Matter isn’t created or destroyed
23 Apr
You’ve got an application. Maybe a bunch of applications. You’ve heard that the “cloud” is the place for these things today, so hooray, that’s done. Then you read discussions on corporate cost efficacy, or untold other random things, and the buzz is so loud you can’t hear yourself think loud enough to figure out anything.
Step back, just for a second. At the most basic level, that collection of apps is gonna run on some hardware. Somewhere. No matter how fancy, when pushes comes to shove, it’s got some physical folded sheet-metal somewhere. Basic part II: Folded sheet-metal is all the same. WHAT! I know, I know. HP, IBM, Dell, Sun (er, Oracle), are dying to not make this true, but it is. It’s all the same. Yes, there are differences, and they are important to the technicians running this stuff, it won’t make a damn bit of difference to your application. You spend $3K, you get $3K worth of performance. Spent $30k, you’ll get something better/faster/more reliable. For the same price backet, all the vendor’s differences are 95% the same. Some people care about the 5%, some don’t. Most don’t.
So it’s all the same, and you only care about your app. Sadly, between caring about your app and getting it to run, there are some other concerns. You care about nice things like reliability. Or response times. Or # of credit card transactions. And getting those things requires some complexity. Maybe more hardware. Or some fancy programs. Maybe some additional people time. None of it’s rocket science, and frankly, it’s all been done a million times before. Specify what % uptime you want, how many customers you really want, and there’s a solution for that. Let’s say you decide you want decent uptime, protection from SPOF (single point of failure), and have a small-ish app that has only 5,000 light users. Easy peasy, let’s get you two servers, setup some kind of failover arrangement, and you’ll probably be fine. Yeah, it’s a bit tricky to get this setup, but it’s just tricky, not actually hard.

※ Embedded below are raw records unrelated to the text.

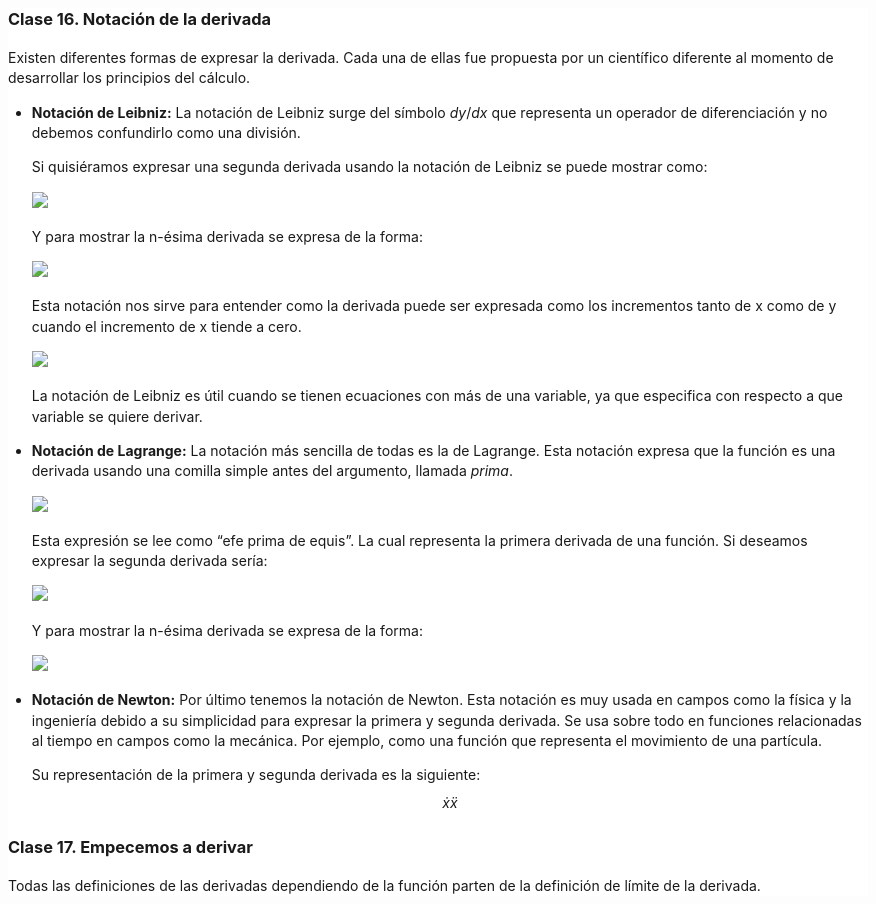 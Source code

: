 
### Clase 16. Notación de la derivada

Existen diferentes formas de expresar la derivada. Cada una de ellas fue propuesta por un científico diferente al momento de desarrollar los principios del cálculo.

- **Notación de Leibniz:**
  La notación de Leibniz surge del símbolo $dy/dx$ que representa un operador de diferenciación y no debemos confundirlo como una división. 
  
  Si quisiéramos expresar una segunda derivada usando la notación de Leibniz se puede mostrar como:

  ![](https://i.ibb.co/JzC2c8r/notacion-Leibniz-segunda-derivada.png)

  Y para mostrar la n-ésima derivada se expresa de la forma:

  ![](https://i.ibb.co/dJhVgtw/notacion-Leibniz-n-esima-derivada.png)

  Esta notación nos sirve para entender como la derivada puede ser expresada como los incrementos tanto de x como de y cuando el incremento de x tiende a cero. 
  
  ![](https://i.ibb.co/pZwbtNC/DwA8heo.png)

  La notación de Leibniz es útil cuando se tienen ecuaciones con más de una variable, ya que especifica con respecto a que variable se quiere derivar.

- **Notación de Lagrange:**
  La notación más sencilla de todas es la de Lagrange. Esta notación expresa que la función es una derivada usando una comilla simple antes del argumento, llamada *prima*.

  ![](https://i.ibb.co/2SwRHW7/shUJtc0.png)

  Esta expresión se lee como “efe prima de equis”. La cual representa la primera derivada de una función. Si deseamos expresar la segunda derivada sería:

  ![](https://i.ibb.co/G9JtqWk/Z1Vboyd.png)

  Y para mostrar la n-ésima derivada se expresa de la forma:

  ![](https://i.ibb.co/YNqW1v3/udihVSe.png)

- **Notación de Newton:**
  Por último tenemos la notación de Newton. Esta notación es muy usada en campos como la física y la ingeniería debido a su simplicidad para expresar la primera y segunda derivada. Se usa sobre todo en funciones relacionadas al tiempo en campos como la mecánica. Por ejemplo, como una función que representa el movimiento de una partícula.

  Su representación de la primera y segunda derivada es la siguiente: 
  $$ẋ ẍ$$


### Clase 17. Empecemos a derivar

Todas las definiciones de las derivadas dependiendo de la función parten de la definición de límite de la derivada.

Now you want to do this in the cloud. You look at moving it to Amazon EC2. You’re team runs the numbers, and SHOCK and HORROR, it’s MORE EXPENSIVE than your in-house team. OF COURSE IT IS. They’ve got the same computers. They’ve got the some damn fancy software, but if you’re doing the same thing on someone else’s equipment, it’s going to cost more. This shouldn’t surprise anyone. And if that’s what you’re looking at, you’re an idiot.
The point of the “cloud” (and for this example, while I’m using EC2, please don’t limit your thoughts to them. This could be any provider, in-house or outside. It could be higher level like Google App, plain old IaaS, or something new we haven’t thought of) isn’t doing the same thing the same way. It’s about the flexibility it offers. The new way you can do things.
So first thing first. Were those two servers 100% loaded the whole time before? No? Great, so why not go with a smaller resource pool. Either in house with Virtualization, or just use some smaller instance in the cloud. What’s that, you don’t like “sharing” your resources with others? Get over it. Whatever excuse you have, you’re wrong, you just don’t realize it yet. I’ve spoken with companies who don’t trust VLANs (a way of putting two networks onto a single cable, VERY useful in any real datacenter) for no good reason. They’re doomed. The technical constraints are getting taken down daily.
Great, so now we’ve got better utilization. That’s step #1. Now my app is doing well. Really well. The latest stupid congressional bill is requiring everyone in the company to use this thing 10x as much, and I can’t handle the load! Oh, you’re in the cloud? You can provision new resources in 2 seconds instead of 2 weeks or months? Hey, that’s worth something! Even if I was on my old dedicated machines (so much cheaper, remember!) they couldn’t handle this load. I’d be dead if I had to wait for new HW to show up and get provisioned and…
Wait, the app is getting so much attention, my trivial failover mechanism isn’t sufficient. I need a real disaster recovery plan. Maybe something in two datacenters, in case California really does fall off into the ocean. How much would it cost you to spin up a new datacenter again? Why not let someone else do it for you, and pay a bit more per CPU hour?
And this is all just in an IaaS world. Why are you even bothering with virtual computers. Chances are all you really care about is the application. Why not just use some PaaS provider, who can do all the sysadmin work for you. Rails has a great ecosystem here already, with some truly amazing companies like Heroku out there. Google has python covered. Even java now. Now you’ve just cut out a whole huge chunk of management cost in house. And it turns out it’s even cheaper per app since you’re sharing even more now.
This isn’t rocket science. Hardware costs are fixed. Everyone is adding their own technology costs on top. The more fancy goo, the more it costs on a per CPU cycle basis. You save money through efficiency, be it using less resources or getting quicker agility. That’s it. There is no magic in the cloud. It’s just another way of making your life easier. If you actually try and use it as it’s intended, and not just shove your existing inefficient ways of doing things up into someone else’s outsourced HW farm.